Anxious about the return to in-person learning

Hi Ainsley,

With September approaching, I am feeling anxious about returning to in-person learning. I am starting my second year at McGill after finishing the first one entirely online, and I have not had the chance to connect with a lot of people in my program. I feel a little lost socially.

What should I do?

Sincerely,

Intimidated by Return to Live Learning (IRL)

Dear IRL,

Thank you for your question. Your feelings are totally valid; this past year and a half has forced a new reality onto students, and many have found adjusting to online learning to be a challenge. Now, students are expected to come back to campus, interact with classmates in person, and generally embrace pre-pandemic activities. That can be overwhelming and scary, especially for those who have gotten used to studying from home with limited social interaction. Remote learning can be particularly frustrating for second-year students, who may be familiar with their program, but not necessarily with the McGill campus and its student life. 

The first thing you can do is acknowledge your feelings and accept them. It is okay if you are feeling this way, not just because others probably are as well, but because letting yourself feel is so much healthier than repressing your emotions. If the anxiety is overwhelming you, try to reach out to family or friends who you feel would understand what you are going through. If they are unable to provide the advice, support, or reassurance you need, consider discussing your situation with a counsellor from the keep.meSAFE support program or the Student Wellness Hub. The keep.meSAFE counsellors are available 24/7 and covered by your student fees—you can reach them at 1-844-451-9700 within Canada and at 1-416-380-6578 internationally. 

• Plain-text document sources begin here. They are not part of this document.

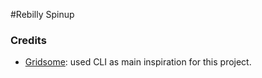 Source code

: #Rebilly Spinup

### Credits
- [Gridsome](https://github.com/gridsome/gridsome): used CLI as main inspiration for this project.

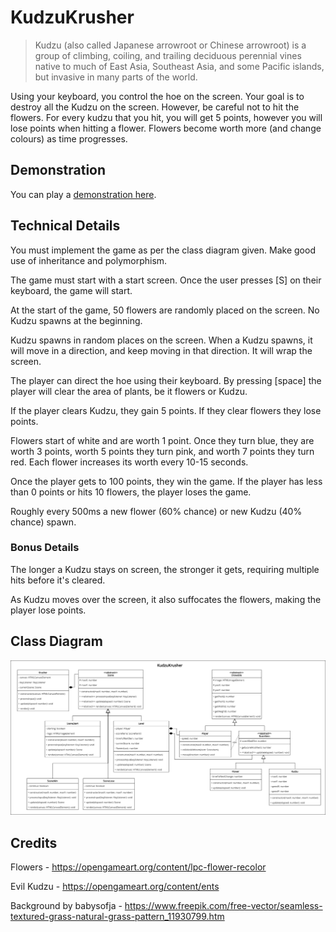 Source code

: # KudzuKrusher
> Kudzu (also called Japanese arrowroot or Chinese arrowroot) is a group of climbing, coiling, and trailing deciduous perennial vines native to much of East Asia, Southeast Asia, and some Pacific islands, but invasive in many parts of the world. 

Using your keyboard, you control the hoe on the screen. Your goal is to destroy all the Kudzu on the screen. However, be careful not to hit the flowers. For every kudzu that you hit, you will get 5 points, however you will lose points when hitting a flower. Flowers become worth more (and change colours) as time progresses.

## Demonstration

You can play a [demonstration here](https://hz-hbo-ict.github.io/ts-kudzukrusher/).

## Technical Details

You must implement the game as per the class diagram given. Make good use of inheritance and polymorphism.

The game must start with a start screen. Once the user presses [S] on their keyboard, the game will start. 

At the start of the game, 50 flowers are randomly placed on the screen. No Kudzu spawns at the beginning.

Kudzu spawns in random places on the screen. When a Kudzu spawns, it will move in a direction, and keep moving in that direction. It will wrap the screen.

The player can direct the hoe using their keyboard. By pressing [space] the player will clear the area of plants, be it flowers or Kudzu.

If the player clears Kudzu, they gain 5 points. If they clear flowers they lose points.

Flowers start of white and are worth 1 point. Once they turn blue, they are worth 3 points, worth 5 points they turn pink, and worth 7 points they turn red. Each flower increases its worth every 10-15 seconds.

Once the player gets to 100 points, they win the game. If the player has less than 0 points or hits 10 flowers, the player loses the game.

Roughly every 500ms a new flower (60% chance) or new Kudzu (40% chance) spawn.

### Bonus Details

The longer a Kudzu stays on screen, the stronger it gets, requiring multiple hits before it's cleared.

As Kudzu moves over the screen, it also suffocates the flowers, making the player lose points.

<!-- Multiple Levels! More flowers! More Kudzu! MOAR FUN!!1! Abstract the Level class, and derive other classes from it (e.g. Level1, Level2, LevelBonus, etc.). Remember to create the path  -->

## Class Diagram
![](./docs/classdiagram.png)

## Credits
Flowers - https://opengameart.org/content/lpc-flower-recolor

Evil Kudzu - https://opengameart.org/content/ents

Background by babysofja - https://www.freepik.com/free-vector/seamless-textured-grass-natural-grass-pattern_11930799.htm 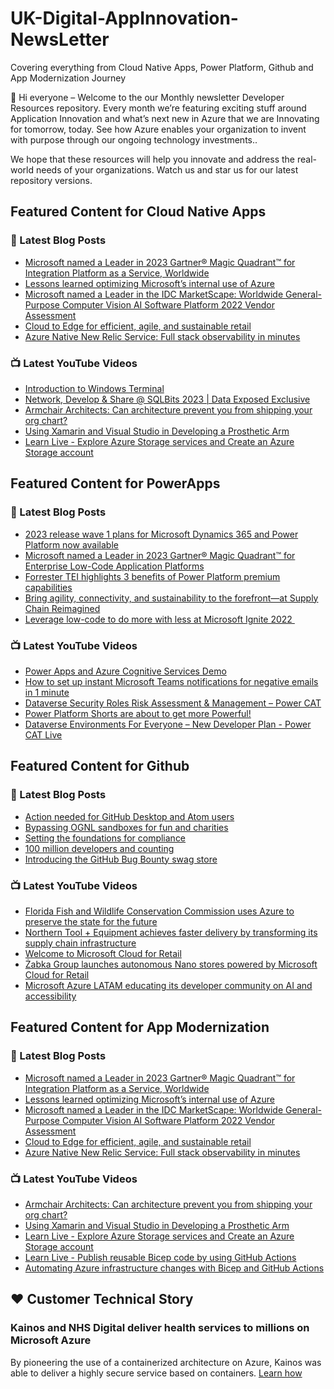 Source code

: # UK-Digital-AppInnovation-NewsLetter

Covering everything from Cloud Native Apps, Power Platform, Github and App Modernization Journey

👋 Hi everyone – Welcome to the our Monthly newsletter Developer Resources repository. Every month we’re featuring exciting stuff around Application Innovation and what’s next new in Azure that we are Innovating for tomorrow, today. See how Azure enables your organization to invent with purpose through our ongoing technology investments..


We hope that these resources will help you innovate and address the real-world needs of your organizations. Watch us and star us for our latest repository versions.

## Featured Content for Cloud Native Apps


### 📝 Latest Blog Posts

    
<!-- BLOGCNA:START -->
- [Microsoft named a Leader in 2023 Gartner® Magic Quadrant™ for Integration Platform as a Service, Worldwide](https://azure.microsoft.com/blog/microsoft-named-a-leader-in-2023-gartner-magic-quadrant-for-integration-platform-as-a-service-worldwide/)
- [Lessons learned optimizing Microsoft’s internal use of Azure](https://azure.microsoft.com/blog/lessons-learned-optimizing-microsoft-s-internal-use-of-azure/)
- [Microsoft named a Leader in the IDC MarketScape: Worldwide General-Purpose Computer Vision AI Software Platform 2022 Vendor Assessment](https://azure.microsoft.com/blog/microsoft-named-a-leader-in-the-idc-marketscape-worldwide-generalpurpose-computer-vision-ai-software-platform-2022-vendor/)
- [Cloud to Edge for efficient, agile, and sustainable retail](https://azure.microsoft.com/blog/cloud-to-edge-for-efficient-agile-and-sustainable-retail/)
- [Azure Native New Relic Service: Full stack observability in minutes](https://azure.microsoft.com/blog/azure-native-new-relic-service-full-stack-observability-in-minutes/)
<!-- BLOGCNA:END -->

### 📺 Latest YouTube Videos

 
<!-- YOUTUBECNA:START -->
- [Introduction to Windows Terminal](https://www.youtube.com/watch?v=JvHHgnOqW4w)
- [Network, Develop &amp; Share @ SQLBits 2023 | Data Exposed Exclusive](https://www.youtube.com/watch?v=-h2spfOaDX0)
- [Armchair Architects: Can architecture prevent you from shipping your org chart?](https://www.youtube.com/watch?v=8ysBUF7SOC0)
- [Using Xamarin and Visual Studio in Developing a Prosthetic Arm](https://www.youtube.com/watch?v=r4SLot_PGgg)
- [Learn Live - Explore Azure Storage services and Create an Azure Storage account](https://www.youtube.com/watch?v=plhEkb4u-Vw)
<!-- YOUTUBECNA:END -->

##  Featured Content for PowerApps
### 📝 Latest Blog Posts
<!-- BLOGPOWER:START -->
- [2023 release wave 1 plans for Microsoft Dynamics 365 and Power Platform now available](https://cloudblogs.microsoft.com/dynamics365/bdm/2023/01/25/2023-release-wave-1-plans-for-microsoft-dynamics-365-and-power-platform-now-available/)
- [Microsoft named a Leader in 2023 Gartner® Magic Quadrant™ for Enterprise Low-Code Application Platforms](https://powerapps.microsoft.com/en-us/blog/microsoft-named-a-leader-in-2023-gartner-magic-quadrant-for-enterprise-low-code-application-platforms/)
- [Forrester TEI highlights 3 benefits of Power Platform premium capabilities](https://cloudblogs.microsoft.com/powerplatform/2022/11/28/forrester-tei-highlights-3-benefits-of-power-platform-premium-capabilities/)
- [Bring agility, connectivity, and sustainability to the forefront—at Supply Chain Reimagined](https://cloudblogs.microsoft.com/dynamics365/bdm/2022/10/27/bring-agility-connectivity-and-sustainability-to-the-forefront-at-supply-chain-reimagined/)
- [Leverage low-code to do more with less at Microsoft Ignite 2022 ](https://cloudblogs.microsoft.com/powerplatform/2022/10/12/leverage-low-code-to-do-more-with-less-at-microsoft-ignite-2022/)
<!-- BLOGPOWER:END -->
 ### 📺 Latest YouTube Videos
    
<!-- YOUTUBEPOWER:START -->
- [Power Apps and Azure Cognitive Services Demo](https://www.youtube.com/watch?v=ka_yY77b-0M)
- [How to set up instant Microsoft Teams notifications for negative emails in 1 minute](https://www.youtube.com/watch?v=qfmQAObXTHQ)
- [Dataverse Security Roles Risk Assessment &amp; Management – Power CAT](https://www.youtube.com/watch?v=0z-yZcYaC5Y)
- [Power Platform Shorts are about to get more Powerful!](https://www.youtube.com/watch?v=Dk0NzNeCkSc)
- [Dataverse Environments For Everyone – New Developer Plan - Power CAT Live](https://www.youtube.com/watch?v=yXRSnN2AWTs)
<!-- YOUTUBEPOWER:END -->

##  Featured Content for Github
### 📝 Latest Blog Posts
<!-- BLOGGITHUB:START -->
- [Action needed for GitHub Desktop and Atom users](https://github.blog/2023-01-30-action-needed-for-github-desktop-and-atom-users/)
- [Bypassing OGNL sandboxes for fun and charities](https://github.blog/2023-01-27-bypassing-ognl-sandboxes-for-fun-and-charities/)
- [Setting the foundations for compliance](https://github.blog/2023-01-26-setting-the-foundations-for-compliance/)
- [100 million developers and counting](https://github.blog/2023-01-25-100-million-developers-and-counting/)
- [Introducing the GitHub Bug Bounty swag store](https://github.blog/2023-01-23-introducing-the-github-bug-bounty-swag-store/)
<!-- BLOGGITHUB:END -->
### 📺 Latest YouTube Videos
<!-- YOUTUBEGITHUB:START -->
- [Florida Fish and Wildlife Conservation Commission uses Azure to preserve the state for the future](https://www.youtube.com/watch?v=Y7E1CfP6Wj8)
- [Northern Tool + Equipment achieves faster delivery by transforming its supply chain infrastructure](https://www.youtube.com/watch?v=RBsf6I6uayg)
- [Welcome to Microsoft Cloud for Retail](https://www.youtube.com/watch?v=1ZG9IRJ8eEM)
- [Żabka Group launches autonomous Nano stores powered by Microsoft Cloud for Retail](https://www.youtube.com/watch?v=BJpwE4YLYD0)
- [Microsoft Azure LATAM educating its developer community on AI and accessibility](https://www.youtube.com/watch?v=P-JQl5MbUsY)
<!-- YOUTUBEGITHUB:END -->
##  Featured Content for App Modernization
### 📝 Latest Blog Posts
<!-- BLOGAPPMOD:START -->
- [Microsoft named a Leader in 2023 Gartner® Magic Quadrant™ for Integration Platform as a Service, Worldwide](https://azure.microsoft.com/blog/microsoft-named-a-leader-in-2023-gartner-magic-quadrant-for-integration-platform-as-a-service-worldwide/)
- [Lessons learned optimizing Microsoft’s internal use of Azure](https://azure.microsoft.com/blog/lessons-learned-optimizing-microsoft-s-internal-use-of-azure/)
- [Microsoft named a Leader in the IDC MarketScape: Worldwide General-Purpose Computer Vision AI Software Platform 2022 Vendor Assessment](https://azure.microsoft.com/blog/microsoft-named-a-leader-in-the-idc-marketscape-worldwide-generalpurpose-computer-vision-ai-software-platform-2022-vendor/)
- [Cloud to Edge for efficient, agile, and sustainable retail](https://azure.microsoft.com/blog/cloud-to-edge-for-efficient-agile-and-sustainable-retail/)
- [Azure Native New Relic Service: Full stack observability in minutes](https://azure.microsoft.com/blog/azure-native-new-relic-service-full-stack-observability-in-minutes/)
<!-- BLOGAPPMOD:END -->
### 📺 Latest YouTube Videos
<!-- YOUTUBEAPPMOD:START -->
- [Armchair Architects: Can architecture prevent you from shipping your org chart?](https://www.youtube.com/watch?v=8ysBUF7SOC0)
- [Using Xamarin and Visual Studio in Developing a Prosthetic Arm](https://www.youtube.com/watch?v=r4SLot_PGgg)
- [Learn Live - Explore Azure Storage services and Create an Azure Storage account](https://www.youtube.com/watch?v=plhEkb4u-Vw)
- [Learn Live - Publish reusable Bicep code by using GitHub Actions](https://www.youtube.com/watch?v=WG-D83sYJL8)
- [Automating Azure infrastructure changes with Bicep and GitHub Actions](https://www.youtube.com/watch?v=P-q_1HLPeY4)
<!-- YOUTUBEAPPMOD:END -->


## ♥️ Customer Technical Story 

### Kainos and NHS Digital deliver health services to millions on Microsoft Azure

By pioneering the use of a containerized architecture on Azure, Kainos was able to deliver a highly secure service based on containers. [Learn how](https://customers.microsoft.com/en-us/story/1368348549535774520-kainos-and-nhs-digital-deliver-health-services-to-millions-on-microsoft-azure)

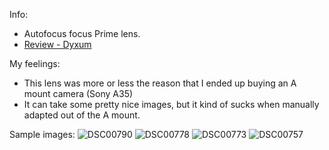 Info:

* Autofocus focus Prime lens.
* [Review - Dyxum](https://www.dyxum.com/reviews/lenses/Sigma-90mm-F2.8-Macro_review276.html)


My feelings:
* This lens was more or less the reason that I ended up buying an A mount camera (Sony A35)
* It can take some pretty nice images, but it kind of sucks when manually adapted out of the A mount.

Sample images:
![DSC00790](https://github.com/user-attachments/assets/678ce8d2-0909-4176-afc0-22d611a055fe)
![DSC00778](https://github.com/user-attachments/assets/396999ce-f069-4ee4-9f4d-ae684a188501)
![DSC00773](https://github.com/user-attachments/assets/0028715f-c7bb-4ac2-a721-b894269a9176)
![DSC00757](https://github.com/user-attachments/assets/4a4d9ece-ddd2-42f2-a036-d48ef681eabb)
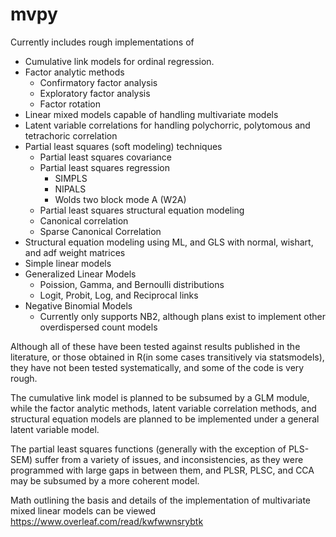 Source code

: # mvpy
Currently includes rough implementations of 
- Cumulative link models for ordinal regression.  
- Factor analytic methods
  - Confirmatory factor analysis
  - Exploratory factor analysis
  - Factor rotation
- Linear mixed models capable of handling multivariate models
- Latent variable correlations for handling polychorric, polytomous and tetrachoric correlation
- Partial least squares (soft modeling) techniques
  - Partial least squares covariance
  - Partial least squares regression
    - SIMPLS
    - NIPALS
    - Wolds two block mode A (W2A)
  - Partial least squares structural equation modeling
  - Canonical correlation
  - Sparse Canonical Correlation 
- Structural equation modeling using ML, and GLS with normal, wishart, and adf weight matrices
- Simple linear models
- Generalized Linear Models 
  - Poission, Gamma, and Bernoulli distributions
  - Logit, Probit, Log, and Reciprocal links
- Negative Binomial Models
  - Currently only supports NB2, although plans exist to implement other overdispersed count models 

Although all of these have been tested against results published in the literature, or those obtained in R(in some cases transitively via statsmodels), they have not been tested systematically, and some of the code is very rough.

The cumulative link model is planned to be subsumed by a GLM module, while the factor analytic methods, latent variable correlation methods, and structural equation models are planned to be implemented under a general latent variable model. 

The partial least squares functions (generally with the exception of PLS-SEM) suffer from a variety of issues, and inconsistencies, as they were programmed with large gaps in between them, and PLSR, PLSC, and CCA may be subsumed by a more coherent model.

Math outlining the basis and details of the implementation of multivariate mixed linear models can be viewed https://www.overleaf.com/read/kwfwwnsrybtk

If you are looking to connect with people from your program, your faculty or cohort may have a Facebook group through which you can interact with classmates. If you prefer to stay away from social media sites, McGill offers events and workshops through the  MyInvolvement portal. If you are a graduate student, consider attending the Grad Breakfast Club event offered on Mondays at 10:30 a.m., where graduate students discuss their week ahead. If you are an undergraduate student, check out the bimonthly Pandemic Drop-in Support event at 10:00 a.m. on Tuesdays. 

While club activity at McGill is more limited during the summer, you can check out the list of clubs on the SSMU website and email those you are interested in joining. Once September arrives, make sure to attend Activities Night, a biannual SSMU event that showcases all the ways to get involved in student life at McGill. In addition, you may find comfort within your program’s student association. For example, if you are an Engineering student, you can attend the events hosted by the Engineering Student Society, where you are guaranteed to meet people from your program. Eventually, you may even elect to run for an executive position and hold a leadership role.

These recommendations may not entirely remove your anxiety or your feeling of being lost socially, but they might ease you back into in-person learning and help you connect with other McGill students with similar emotions. With everyone having been distanced for so long, I am confident that the student life at McGill will return with renewed vibrancy. A positive outlook will be your best ally right now.